You are viewing a plain text version of this content. The canonical link for it is here.

Posted to dev@hbase.apache.org by st...@duboce.net on 2010/12/16 01:14:27 UTC

Review Request: hbase-3362 If .META. offline between OPENING and OPENED, then wrong server location in .META. is possible

-----------------------------------------------------------
This is an automatically generated e-mail. To reply, visit:
http://review.cloudera.org/r/1298/
-----------------------------------------------------------

Review request for hbase and Jonathan Gray.


Summary
-------

M src/main/java/org/apache/hadoop/hbase/regionserver/handler/OpenRegionHandler.java
 Removed stale comments and TODOs.

 Added a 'version' datamenber, the znode edit version which we keep across open process.

 Refactored the setting of OPENING out into a method that is used in multiple places 
 now rather than repeat code.  Did this in new tickleOpening method.
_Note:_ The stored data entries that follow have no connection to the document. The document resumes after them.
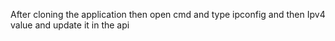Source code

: After cloning the application then open cmd and type ipconfig and then Ipv4 value and update it in the api 
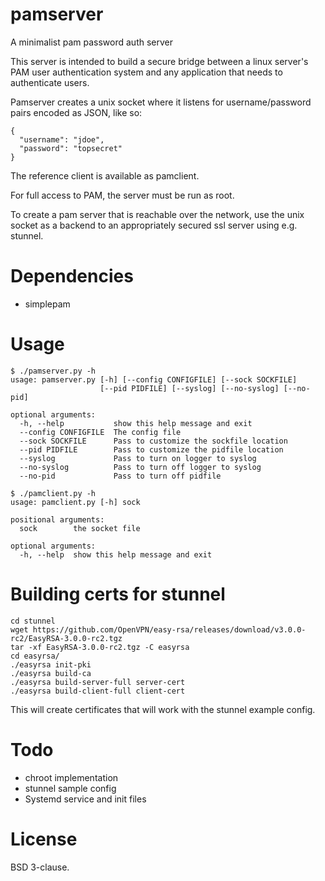 pamserver
=========

A minimalist pam password auth server

This server is intended to build a secure bridge between a linux server's PAM
user authentication system and any application that needs to authenticate users.

Pamserver creates a unix socket where it listens for username/password pairs
encoded as JSON, like so:

    {
      "username": "jdoe",
      "password": "topsecret"
    }

The reference client is available as pamclient.

For full access to PAM, the server must be run as root.

To create a pam server that is reachable over the network, use the unix socket
as a backend to an appropriately secured ssl server using e.g. stunnel.

Dependencies
============

* simplepam

Usage
=====

    $ ./pamserver.py -h
    usage: pamserver.py [-h] [--config CONFIGFILE] [--sock SOCKFILE]
                        [--pid PIDFILE] [--syslog] [--no-syslog] [--no-pid]
    
    optional arguments:
      -h, --help           show this help message and exit
      --config CONFIGFILE  The config file
      --sock SOCKFILE      Pass to customize the sockfile location
      --pid PIDFILE        Pass to customize the pidfile location
      --syslog             Pass to turn on logger to syslog
      --no-syslog          Pass to turn off logger to syslog
      --no-pid             Pass to turn off pidfile

    $ ./pamclient.py -h
    usage: pamclient.py [-h] sock
    
    positional arguments:
      sock        the socket file
    
    optional arguments:
      -h, --help  show this help message and exit

Building certs for stunnel
==========================

    cd stunnel
    wget https://github.com/OpenVPN/easy-rsa/releases/download/v3.0.0-rc2/EasyRSA-3.0.0-rc2.tgz
    tar -xf EasyRSA-3.0.0-rc2.tgz -C easyrsa
    cd easyrsa/
    ./easyrsa init-pki
    ./easyrsa build-ca
    ./easyrsa build-server-full server-cert
    ./easyrsa build-client-full client-cert

This will create certificates that will work with the stunnel example config.

Todo
====

* chroot implementation
* stunnel sample config
* Systemd service and init files

License
=======

BSD 3-clause.
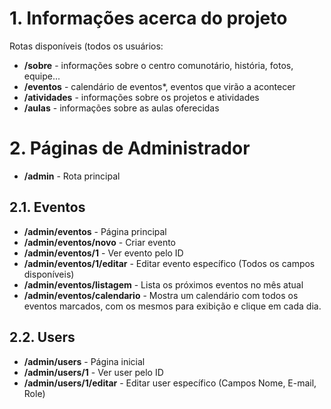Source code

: # 1. Informações acerca do projeto

Rotas disponíveis (todos os usuários:
- **/sobre** - informações sobre o centro comunotário, história, fotos, equipe...
- **/eventos** - calendário de eventos*, eventos que virão a acontecer
- **/atividades** - informações sobre os projetos e atividades
- **/aulas** - informações sobre as aulas oferecidas


# 2. Páginas de Administrador
 - **/admin** - Rota principal

  ## 2.1. Eventos
  - **/admin/eventos** - Página principal
  - **/admin/eventos/novo** - Criar evento
  - **/admin/eventos/1** - Ver evento pelo ID
  - **/admin/eventos/1/editar** - Editar evento específico (Todos os campos disponíveis)
  - **/admin/eventos/listagem** - Lista os próximos eventos no mês atual
  - **/admin/eventos/calendario** - Mostra um calendário com todos os eventos marcados, com os mesmos para exibição e clique em cada dia.

  ## 2.2. Users
  - **/admin/users** - Página inicial
  - **/admin/users/1** - Ver user pelo ID
  - **/admin/users/1/editar** - Editar user específico (Campos Nome, E-mail, Role)
  



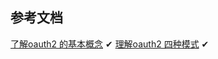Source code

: ## 参考文档
 [了解oauth2 的基本概念](https://www.bilibili.com/video/BV1VE411h7aL/?spm_id_from=333.788.recommend_more_video.0&vd_source=6df4aa7b31f2694a11d8f97c71a807d8) ✔
 [理解oauth2 四种模式](https://blog.51cto.com/u_15344989/4964824)  ✔

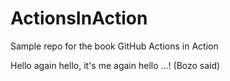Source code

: # ActionsInAction
Sample repo for the book GitHub Actions in Action

Hello again hello, it's me again hello ...! (Bozo said)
 Added new PostOpenDeployTasksThread which we run to do the postOpenDeployTasks.
 While its running we update OPENING state if its running a while.


This addresses bug hbase-3362.
    http://issues.apache.org/jira/browse/hbase-3362


Diffs
-----

  trunk/src/main/java/org/apache/hadoop/hbase/regionserver/handler/OpenRegionHandler.java 1049707 

Diff: http://review.cloudera.org/r/1298/diff


Testing
-------

Ran it on my cluster. Seems to work as the old code did.


Thanks,

stack

Re: Review Request: hbase-3362 If .META. offline between OPENING and OPENED, then wrong server location in .META. is possible

Posted by Jonathan Gray <jg...@apache.org>.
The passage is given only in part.